Your assignment ->
Keep to one stretch of the data below, the lines from the one with "causal claims. As" up to and including the one with "gewenste resultaat opleveren.", and return that stretch exactly.

==================================================

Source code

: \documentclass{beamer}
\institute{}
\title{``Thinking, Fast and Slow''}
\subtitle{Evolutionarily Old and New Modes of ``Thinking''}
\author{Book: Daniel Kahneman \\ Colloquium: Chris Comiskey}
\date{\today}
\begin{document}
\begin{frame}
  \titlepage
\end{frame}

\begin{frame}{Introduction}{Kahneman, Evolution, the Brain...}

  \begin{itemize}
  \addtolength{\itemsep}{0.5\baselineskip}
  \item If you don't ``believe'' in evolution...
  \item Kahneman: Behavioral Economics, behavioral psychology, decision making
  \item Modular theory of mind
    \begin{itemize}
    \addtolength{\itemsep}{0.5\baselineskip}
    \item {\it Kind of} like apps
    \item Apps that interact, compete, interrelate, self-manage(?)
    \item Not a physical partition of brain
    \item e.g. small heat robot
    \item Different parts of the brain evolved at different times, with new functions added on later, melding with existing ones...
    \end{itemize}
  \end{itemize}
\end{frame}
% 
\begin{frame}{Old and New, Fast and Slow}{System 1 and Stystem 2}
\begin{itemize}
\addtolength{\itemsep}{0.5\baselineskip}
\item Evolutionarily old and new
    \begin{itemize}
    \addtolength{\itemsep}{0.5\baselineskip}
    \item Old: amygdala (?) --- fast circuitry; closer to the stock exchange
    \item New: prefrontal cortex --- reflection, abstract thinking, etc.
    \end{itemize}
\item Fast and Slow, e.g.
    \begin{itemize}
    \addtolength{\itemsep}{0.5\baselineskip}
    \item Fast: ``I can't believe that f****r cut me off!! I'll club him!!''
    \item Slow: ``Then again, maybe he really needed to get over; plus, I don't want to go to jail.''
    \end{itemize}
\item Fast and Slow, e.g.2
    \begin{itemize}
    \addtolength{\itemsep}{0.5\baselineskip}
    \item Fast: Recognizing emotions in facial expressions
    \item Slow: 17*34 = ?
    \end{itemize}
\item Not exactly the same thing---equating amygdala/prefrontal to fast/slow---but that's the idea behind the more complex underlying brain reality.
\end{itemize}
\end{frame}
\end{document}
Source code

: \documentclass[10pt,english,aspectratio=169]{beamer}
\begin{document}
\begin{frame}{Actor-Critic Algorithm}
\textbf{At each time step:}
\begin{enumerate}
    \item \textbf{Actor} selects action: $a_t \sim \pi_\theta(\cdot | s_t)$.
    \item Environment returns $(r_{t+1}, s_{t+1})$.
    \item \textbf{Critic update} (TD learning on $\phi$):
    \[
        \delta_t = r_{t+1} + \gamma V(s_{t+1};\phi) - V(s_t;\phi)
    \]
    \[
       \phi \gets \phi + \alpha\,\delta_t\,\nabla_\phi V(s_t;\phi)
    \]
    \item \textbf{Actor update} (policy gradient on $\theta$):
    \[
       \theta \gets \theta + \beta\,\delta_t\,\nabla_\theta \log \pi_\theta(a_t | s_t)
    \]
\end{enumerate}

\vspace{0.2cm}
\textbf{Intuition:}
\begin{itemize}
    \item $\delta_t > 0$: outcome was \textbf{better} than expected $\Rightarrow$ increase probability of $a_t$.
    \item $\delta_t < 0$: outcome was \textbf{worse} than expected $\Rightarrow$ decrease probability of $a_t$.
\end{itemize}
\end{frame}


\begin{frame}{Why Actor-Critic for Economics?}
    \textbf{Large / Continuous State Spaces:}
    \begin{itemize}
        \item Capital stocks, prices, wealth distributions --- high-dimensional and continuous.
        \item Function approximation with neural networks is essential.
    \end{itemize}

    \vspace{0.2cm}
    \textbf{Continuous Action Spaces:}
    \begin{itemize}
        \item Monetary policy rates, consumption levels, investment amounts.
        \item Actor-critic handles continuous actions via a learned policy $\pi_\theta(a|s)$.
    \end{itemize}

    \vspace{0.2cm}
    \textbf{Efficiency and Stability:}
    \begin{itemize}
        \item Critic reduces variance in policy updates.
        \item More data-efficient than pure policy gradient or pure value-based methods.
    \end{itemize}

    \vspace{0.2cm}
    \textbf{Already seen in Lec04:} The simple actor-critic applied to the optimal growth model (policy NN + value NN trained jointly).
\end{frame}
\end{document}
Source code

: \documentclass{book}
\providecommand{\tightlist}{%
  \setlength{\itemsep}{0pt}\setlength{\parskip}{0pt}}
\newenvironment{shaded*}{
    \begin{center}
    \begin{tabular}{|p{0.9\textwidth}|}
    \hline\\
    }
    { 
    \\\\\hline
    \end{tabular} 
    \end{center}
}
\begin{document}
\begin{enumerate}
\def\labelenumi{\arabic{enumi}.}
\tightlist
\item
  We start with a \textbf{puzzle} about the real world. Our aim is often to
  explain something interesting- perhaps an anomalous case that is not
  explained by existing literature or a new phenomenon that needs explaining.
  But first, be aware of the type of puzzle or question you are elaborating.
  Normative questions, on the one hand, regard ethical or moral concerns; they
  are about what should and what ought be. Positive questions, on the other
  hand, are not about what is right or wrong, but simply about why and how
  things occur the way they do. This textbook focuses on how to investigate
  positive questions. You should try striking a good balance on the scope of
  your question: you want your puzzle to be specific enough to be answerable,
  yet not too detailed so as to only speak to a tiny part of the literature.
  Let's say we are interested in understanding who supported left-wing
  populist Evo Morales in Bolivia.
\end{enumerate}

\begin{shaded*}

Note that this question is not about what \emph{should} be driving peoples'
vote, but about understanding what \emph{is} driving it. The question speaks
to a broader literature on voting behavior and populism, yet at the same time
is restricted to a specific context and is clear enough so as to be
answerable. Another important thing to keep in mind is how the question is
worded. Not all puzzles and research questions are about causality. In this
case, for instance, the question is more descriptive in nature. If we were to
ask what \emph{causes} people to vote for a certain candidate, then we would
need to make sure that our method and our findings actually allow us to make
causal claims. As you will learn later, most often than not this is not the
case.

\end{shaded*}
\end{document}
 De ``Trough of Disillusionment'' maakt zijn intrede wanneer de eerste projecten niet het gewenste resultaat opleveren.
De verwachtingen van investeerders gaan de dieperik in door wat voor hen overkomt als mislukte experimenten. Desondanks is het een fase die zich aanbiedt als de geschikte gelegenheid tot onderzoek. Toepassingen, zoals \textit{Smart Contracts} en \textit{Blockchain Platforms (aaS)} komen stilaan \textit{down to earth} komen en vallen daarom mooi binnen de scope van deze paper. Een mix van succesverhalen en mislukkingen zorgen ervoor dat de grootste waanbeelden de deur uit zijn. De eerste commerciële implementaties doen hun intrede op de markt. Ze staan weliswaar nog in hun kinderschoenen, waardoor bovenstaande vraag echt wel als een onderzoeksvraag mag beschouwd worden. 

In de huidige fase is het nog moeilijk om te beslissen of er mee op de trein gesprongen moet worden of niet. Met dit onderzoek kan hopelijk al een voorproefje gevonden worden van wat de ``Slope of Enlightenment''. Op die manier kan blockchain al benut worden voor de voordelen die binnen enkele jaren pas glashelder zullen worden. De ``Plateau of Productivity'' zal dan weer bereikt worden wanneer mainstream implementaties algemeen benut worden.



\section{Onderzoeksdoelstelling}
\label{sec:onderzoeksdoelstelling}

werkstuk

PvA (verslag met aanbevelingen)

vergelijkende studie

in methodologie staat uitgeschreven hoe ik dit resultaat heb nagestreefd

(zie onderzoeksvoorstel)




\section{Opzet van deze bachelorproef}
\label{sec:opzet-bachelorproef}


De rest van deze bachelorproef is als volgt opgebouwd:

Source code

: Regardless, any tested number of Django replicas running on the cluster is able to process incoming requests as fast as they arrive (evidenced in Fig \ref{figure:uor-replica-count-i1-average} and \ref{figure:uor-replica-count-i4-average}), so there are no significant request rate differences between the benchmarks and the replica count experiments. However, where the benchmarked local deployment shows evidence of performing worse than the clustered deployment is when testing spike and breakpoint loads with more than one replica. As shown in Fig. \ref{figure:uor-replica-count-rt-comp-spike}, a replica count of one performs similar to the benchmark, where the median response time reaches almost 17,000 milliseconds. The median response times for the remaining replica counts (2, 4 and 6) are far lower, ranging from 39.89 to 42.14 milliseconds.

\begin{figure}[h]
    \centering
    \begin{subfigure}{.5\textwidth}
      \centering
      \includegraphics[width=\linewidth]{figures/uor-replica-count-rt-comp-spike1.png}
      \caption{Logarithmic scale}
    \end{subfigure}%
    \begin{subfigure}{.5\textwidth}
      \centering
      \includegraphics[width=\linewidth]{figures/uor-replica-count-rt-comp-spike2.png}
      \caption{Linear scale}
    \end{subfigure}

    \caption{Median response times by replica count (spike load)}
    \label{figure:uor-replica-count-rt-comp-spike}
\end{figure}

==================================================

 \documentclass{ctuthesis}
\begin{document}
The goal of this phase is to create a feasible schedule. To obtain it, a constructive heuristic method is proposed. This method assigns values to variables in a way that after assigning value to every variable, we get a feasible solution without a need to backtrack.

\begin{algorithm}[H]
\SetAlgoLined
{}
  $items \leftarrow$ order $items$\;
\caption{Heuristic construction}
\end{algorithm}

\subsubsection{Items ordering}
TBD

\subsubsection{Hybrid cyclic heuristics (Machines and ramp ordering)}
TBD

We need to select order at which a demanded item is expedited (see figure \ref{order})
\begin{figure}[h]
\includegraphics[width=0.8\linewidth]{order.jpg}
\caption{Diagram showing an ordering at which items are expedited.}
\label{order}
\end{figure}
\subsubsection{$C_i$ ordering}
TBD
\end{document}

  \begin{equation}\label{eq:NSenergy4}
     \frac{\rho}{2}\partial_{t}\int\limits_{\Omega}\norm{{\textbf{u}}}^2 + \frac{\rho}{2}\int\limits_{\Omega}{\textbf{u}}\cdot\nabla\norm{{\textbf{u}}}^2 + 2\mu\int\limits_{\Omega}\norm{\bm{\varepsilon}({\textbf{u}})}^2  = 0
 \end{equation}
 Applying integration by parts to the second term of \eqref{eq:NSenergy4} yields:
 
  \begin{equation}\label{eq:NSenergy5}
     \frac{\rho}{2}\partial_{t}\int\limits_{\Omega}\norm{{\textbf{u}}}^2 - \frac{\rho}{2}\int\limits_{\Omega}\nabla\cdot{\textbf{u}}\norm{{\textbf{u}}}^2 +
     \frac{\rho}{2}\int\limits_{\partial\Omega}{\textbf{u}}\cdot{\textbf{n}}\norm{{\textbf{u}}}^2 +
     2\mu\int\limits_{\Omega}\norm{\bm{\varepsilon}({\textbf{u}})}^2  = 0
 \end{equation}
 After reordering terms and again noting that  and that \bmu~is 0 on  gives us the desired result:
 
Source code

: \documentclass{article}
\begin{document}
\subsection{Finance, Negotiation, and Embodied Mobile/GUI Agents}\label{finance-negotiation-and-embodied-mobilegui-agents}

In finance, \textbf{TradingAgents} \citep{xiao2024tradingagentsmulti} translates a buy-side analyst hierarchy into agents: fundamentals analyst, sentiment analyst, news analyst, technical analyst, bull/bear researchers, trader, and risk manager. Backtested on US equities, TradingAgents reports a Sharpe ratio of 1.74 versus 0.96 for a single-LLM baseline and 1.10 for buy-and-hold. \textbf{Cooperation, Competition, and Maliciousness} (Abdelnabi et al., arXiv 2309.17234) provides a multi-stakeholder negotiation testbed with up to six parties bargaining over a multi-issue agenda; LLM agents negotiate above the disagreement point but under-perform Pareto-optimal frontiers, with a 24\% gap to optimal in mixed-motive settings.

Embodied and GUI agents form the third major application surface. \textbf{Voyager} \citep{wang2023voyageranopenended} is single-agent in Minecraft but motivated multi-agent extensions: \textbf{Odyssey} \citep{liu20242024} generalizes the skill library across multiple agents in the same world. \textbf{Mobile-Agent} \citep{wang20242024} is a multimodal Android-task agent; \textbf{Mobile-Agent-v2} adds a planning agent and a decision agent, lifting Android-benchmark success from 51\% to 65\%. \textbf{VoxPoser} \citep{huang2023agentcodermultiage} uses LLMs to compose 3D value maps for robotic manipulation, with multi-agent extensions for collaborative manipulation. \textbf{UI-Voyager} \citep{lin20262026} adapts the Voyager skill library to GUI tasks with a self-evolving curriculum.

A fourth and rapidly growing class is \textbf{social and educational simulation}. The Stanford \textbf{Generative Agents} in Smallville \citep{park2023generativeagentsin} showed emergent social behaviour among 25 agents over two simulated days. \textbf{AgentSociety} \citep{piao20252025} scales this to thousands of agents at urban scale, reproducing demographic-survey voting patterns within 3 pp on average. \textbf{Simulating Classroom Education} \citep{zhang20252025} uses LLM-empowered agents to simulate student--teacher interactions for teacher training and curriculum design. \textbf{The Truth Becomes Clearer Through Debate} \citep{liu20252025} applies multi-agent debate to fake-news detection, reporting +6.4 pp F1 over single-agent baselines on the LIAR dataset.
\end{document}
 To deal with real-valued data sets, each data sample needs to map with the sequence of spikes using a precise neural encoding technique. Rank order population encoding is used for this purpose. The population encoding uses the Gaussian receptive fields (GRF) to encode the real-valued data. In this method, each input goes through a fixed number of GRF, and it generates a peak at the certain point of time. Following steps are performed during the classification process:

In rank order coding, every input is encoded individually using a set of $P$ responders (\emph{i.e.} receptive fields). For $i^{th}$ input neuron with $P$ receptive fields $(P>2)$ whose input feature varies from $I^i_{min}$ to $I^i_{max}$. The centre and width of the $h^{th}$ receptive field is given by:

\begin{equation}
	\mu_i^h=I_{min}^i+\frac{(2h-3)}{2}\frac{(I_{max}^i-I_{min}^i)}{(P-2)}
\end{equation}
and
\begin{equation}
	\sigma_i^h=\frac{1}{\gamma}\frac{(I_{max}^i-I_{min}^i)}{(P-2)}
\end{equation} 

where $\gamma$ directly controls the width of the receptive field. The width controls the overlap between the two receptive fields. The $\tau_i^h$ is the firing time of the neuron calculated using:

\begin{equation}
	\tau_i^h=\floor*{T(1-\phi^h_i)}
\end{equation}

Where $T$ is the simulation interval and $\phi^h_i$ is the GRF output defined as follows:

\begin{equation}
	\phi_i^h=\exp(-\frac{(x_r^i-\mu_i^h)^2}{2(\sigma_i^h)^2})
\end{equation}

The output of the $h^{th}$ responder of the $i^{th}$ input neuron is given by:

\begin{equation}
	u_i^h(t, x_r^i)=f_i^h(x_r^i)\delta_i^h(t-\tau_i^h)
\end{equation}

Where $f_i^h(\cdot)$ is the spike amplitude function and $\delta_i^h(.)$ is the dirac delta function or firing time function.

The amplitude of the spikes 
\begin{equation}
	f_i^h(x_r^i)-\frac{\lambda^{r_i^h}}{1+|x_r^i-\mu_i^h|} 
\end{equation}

==================================================

Solution ->
causal claims. As you will learn later, most often than not this is not the
case.

\end{shaded*}
\end{document}
 De ``Trough of Disillusionment'' maakt zijn intrede wanneer de eerste projecten niet het gewenste resultaat opleveren.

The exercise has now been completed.